Been quite a maintenance heavy week. I decided to change the cassette and chain, and after changing out the chain there was a terrible metallic scraping noise from the front derailleur.
I could not see where it was scraping on the derailleur, so I changed the cabling, reset the derailleur. Still the scraping. Looking at the inner chainring, there was a slight deformity to some of the teeth. Nothing major, but it was enough to keep hold of the chain on each rotation.
So, decided to replace the inner ring, as it had done nearly 3k, but finding one was harder than I thought. These things where rarer than hens teeth, Everyone was out of stock. However chain reaction sent an email the next day, they had four in Stock that day. I grabbed one while they had them, they where all sold by the end of the day…
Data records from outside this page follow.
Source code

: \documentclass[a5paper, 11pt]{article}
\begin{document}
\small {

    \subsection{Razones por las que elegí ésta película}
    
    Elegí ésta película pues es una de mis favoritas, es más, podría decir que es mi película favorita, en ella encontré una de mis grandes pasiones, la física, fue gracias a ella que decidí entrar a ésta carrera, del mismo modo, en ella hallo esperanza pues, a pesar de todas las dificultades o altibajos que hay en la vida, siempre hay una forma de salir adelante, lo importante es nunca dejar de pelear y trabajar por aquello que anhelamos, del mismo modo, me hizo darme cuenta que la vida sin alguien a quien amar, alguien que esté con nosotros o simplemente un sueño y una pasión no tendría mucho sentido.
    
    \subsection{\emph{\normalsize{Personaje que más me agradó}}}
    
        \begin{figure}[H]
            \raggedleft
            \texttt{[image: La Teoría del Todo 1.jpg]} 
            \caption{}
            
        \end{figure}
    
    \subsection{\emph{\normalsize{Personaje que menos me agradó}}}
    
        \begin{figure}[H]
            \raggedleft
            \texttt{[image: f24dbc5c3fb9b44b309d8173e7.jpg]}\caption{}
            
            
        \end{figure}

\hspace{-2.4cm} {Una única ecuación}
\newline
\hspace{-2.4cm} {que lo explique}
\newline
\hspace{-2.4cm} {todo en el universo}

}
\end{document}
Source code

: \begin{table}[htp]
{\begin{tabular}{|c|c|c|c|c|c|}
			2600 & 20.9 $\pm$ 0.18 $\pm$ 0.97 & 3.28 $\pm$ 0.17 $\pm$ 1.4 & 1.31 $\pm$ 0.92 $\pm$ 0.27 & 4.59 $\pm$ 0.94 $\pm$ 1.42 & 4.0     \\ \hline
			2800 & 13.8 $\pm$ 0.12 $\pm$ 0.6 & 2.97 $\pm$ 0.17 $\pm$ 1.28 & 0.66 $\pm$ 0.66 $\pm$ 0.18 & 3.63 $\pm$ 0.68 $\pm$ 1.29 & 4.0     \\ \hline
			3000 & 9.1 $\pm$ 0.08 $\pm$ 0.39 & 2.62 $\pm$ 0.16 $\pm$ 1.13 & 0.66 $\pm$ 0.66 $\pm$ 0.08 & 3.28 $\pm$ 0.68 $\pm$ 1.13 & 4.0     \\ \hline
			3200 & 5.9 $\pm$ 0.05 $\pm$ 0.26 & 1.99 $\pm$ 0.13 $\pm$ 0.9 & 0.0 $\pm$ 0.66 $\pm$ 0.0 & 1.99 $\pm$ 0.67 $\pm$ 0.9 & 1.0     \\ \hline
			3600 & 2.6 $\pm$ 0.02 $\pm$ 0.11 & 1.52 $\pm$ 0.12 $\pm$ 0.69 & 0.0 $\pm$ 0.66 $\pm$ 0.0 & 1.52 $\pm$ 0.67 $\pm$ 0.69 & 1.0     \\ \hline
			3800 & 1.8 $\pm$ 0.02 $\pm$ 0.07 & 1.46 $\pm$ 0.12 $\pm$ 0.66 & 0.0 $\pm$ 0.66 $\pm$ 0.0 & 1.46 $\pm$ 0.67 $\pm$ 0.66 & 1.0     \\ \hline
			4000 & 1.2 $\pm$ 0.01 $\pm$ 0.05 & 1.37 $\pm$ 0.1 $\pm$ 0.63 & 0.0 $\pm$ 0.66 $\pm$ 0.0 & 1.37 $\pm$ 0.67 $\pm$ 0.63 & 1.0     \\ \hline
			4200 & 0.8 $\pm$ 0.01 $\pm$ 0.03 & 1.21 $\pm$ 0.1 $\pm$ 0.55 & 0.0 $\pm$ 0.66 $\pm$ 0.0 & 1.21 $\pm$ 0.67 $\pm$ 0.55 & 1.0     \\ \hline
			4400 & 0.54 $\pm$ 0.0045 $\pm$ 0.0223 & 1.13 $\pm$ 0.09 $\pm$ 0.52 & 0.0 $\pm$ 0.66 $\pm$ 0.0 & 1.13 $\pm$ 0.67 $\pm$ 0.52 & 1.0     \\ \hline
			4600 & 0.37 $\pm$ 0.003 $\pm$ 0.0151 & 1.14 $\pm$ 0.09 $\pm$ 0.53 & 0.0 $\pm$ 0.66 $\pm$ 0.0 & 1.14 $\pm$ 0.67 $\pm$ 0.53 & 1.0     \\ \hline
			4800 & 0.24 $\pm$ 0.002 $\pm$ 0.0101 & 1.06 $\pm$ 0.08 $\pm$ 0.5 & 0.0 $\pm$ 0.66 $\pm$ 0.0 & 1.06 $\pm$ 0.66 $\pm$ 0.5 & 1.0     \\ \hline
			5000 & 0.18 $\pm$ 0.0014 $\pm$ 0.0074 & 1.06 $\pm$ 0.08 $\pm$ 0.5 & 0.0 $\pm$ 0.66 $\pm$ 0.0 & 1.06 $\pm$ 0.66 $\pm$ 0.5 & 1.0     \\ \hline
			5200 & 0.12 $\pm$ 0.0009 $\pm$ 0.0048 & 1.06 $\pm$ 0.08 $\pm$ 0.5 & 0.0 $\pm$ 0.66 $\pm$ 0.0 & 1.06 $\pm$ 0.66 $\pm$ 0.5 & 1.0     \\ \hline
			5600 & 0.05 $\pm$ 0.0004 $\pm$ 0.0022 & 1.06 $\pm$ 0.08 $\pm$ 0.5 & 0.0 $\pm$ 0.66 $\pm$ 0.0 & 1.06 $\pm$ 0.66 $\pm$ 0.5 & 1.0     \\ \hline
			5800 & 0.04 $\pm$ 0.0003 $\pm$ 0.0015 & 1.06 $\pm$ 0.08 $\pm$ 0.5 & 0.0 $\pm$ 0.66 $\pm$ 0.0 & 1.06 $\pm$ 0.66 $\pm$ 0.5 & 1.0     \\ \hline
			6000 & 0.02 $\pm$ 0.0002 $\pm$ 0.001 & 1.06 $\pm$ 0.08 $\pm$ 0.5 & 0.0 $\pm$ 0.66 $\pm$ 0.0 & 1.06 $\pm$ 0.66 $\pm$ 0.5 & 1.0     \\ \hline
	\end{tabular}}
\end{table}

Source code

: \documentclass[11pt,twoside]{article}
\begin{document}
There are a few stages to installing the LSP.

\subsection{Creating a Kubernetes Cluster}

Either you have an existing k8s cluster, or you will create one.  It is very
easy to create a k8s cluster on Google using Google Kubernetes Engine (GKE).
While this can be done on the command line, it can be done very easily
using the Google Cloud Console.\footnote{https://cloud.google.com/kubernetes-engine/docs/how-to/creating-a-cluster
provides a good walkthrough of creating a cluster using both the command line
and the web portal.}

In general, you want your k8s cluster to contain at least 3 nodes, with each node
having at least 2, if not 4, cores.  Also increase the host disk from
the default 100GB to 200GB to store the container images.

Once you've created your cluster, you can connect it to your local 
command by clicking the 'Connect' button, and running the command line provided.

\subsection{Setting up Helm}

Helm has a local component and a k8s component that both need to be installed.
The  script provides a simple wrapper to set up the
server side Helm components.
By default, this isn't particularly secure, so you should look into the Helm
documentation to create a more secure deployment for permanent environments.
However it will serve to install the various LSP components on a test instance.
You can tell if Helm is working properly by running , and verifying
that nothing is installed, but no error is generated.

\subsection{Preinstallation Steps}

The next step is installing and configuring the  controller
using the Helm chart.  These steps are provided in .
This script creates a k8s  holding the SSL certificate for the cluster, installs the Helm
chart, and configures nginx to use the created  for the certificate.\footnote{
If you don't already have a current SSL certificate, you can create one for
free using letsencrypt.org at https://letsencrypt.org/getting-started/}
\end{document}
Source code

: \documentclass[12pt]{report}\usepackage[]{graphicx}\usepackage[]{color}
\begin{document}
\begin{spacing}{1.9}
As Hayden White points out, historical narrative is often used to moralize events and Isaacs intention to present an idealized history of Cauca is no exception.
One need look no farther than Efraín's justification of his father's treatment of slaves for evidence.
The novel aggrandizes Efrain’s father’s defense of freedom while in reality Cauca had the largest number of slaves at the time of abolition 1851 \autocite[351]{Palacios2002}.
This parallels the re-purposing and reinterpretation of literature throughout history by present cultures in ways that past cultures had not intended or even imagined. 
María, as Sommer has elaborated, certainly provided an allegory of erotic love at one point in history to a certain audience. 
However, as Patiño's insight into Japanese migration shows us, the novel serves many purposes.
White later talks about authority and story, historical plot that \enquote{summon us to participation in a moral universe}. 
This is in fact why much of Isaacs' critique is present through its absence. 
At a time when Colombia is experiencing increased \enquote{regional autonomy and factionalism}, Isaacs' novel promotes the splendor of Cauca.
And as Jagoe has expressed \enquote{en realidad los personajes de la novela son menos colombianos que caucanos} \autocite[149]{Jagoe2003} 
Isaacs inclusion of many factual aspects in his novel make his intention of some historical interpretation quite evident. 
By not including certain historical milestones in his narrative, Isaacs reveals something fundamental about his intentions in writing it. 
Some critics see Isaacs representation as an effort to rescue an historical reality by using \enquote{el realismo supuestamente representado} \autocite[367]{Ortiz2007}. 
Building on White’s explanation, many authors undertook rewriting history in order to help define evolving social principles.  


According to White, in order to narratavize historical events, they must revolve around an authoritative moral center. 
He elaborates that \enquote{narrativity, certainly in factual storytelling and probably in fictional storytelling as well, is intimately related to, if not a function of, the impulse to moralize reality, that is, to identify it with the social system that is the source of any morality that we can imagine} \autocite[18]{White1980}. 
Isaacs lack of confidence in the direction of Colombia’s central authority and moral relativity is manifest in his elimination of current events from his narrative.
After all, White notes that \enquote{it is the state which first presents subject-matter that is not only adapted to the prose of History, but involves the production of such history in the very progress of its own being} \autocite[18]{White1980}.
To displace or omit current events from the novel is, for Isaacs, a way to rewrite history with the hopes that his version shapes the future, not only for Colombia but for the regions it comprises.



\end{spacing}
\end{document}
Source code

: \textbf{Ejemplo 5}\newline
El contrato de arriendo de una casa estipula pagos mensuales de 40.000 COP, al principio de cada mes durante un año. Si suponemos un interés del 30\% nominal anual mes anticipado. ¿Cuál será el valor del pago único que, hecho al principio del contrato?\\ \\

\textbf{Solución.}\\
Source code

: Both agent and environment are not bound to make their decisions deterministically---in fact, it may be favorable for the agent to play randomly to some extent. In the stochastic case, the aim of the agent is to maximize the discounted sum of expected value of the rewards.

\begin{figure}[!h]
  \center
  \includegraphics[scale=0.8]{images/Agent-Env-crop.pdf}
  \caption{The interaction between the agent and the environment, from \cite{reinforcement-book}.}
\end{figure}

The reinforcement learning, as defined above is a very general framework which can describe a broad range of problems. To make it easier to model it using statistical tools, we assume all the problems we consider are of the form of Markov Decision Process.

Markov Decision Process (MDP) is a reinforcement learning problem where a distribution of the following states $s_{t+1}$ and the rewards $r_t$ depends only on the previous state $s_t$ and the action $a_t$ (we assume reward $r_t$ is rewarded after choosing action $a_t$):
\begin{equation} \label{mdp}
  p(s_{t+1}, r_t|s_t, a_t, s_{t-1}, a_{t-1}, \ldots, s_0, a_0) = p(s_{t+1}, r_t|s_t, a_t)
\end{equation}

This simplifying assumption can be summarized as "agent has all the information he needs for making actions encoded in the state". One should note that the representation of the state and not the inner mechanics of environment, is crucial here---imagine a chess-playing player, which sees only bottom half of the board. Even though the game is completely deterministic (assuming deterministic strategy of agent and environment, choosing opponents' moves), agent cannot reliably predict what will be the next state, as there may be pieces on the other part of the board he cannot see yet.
Dismantled the drive chain, full clean and fitted the ring. All good. Bolts snugged down and ready to go.
Bike rides silently again. Back to the pleasures of silent running!
But getting used to a 12-25 cassette again..
This ride was one of the worst for wide I can remember. It started as a tailwind, turned to a headwind, and then, just to test me, a sideline on a busy main road..
All good fun resistance training..
The dizzying array of greases on offer is bound to confuse people. Any cycling website will all have page after page of people explaining what’s the best grease, arguing over the perceived advantages over everything else.
The truth is that a bicycle isn’t a demanding machine when it comes to grease. Any grease will do. Some, is better than none.
I do however have my favourite greases on hand for maintenance:
- Park Tool Polylube
- Weldtite TF2
- Exus EG-01
- Crystal Grease
I use the park tool grease for almost everything and anything.
The weldtite grease I use exclusively for greasing my speedplay as it’s bright red colour makes it easy to see when the old grease has been flushed out.
The exus is a very clingy grease that sticks to everything. I don’t use it much. And it stinks. I mean it really stinks.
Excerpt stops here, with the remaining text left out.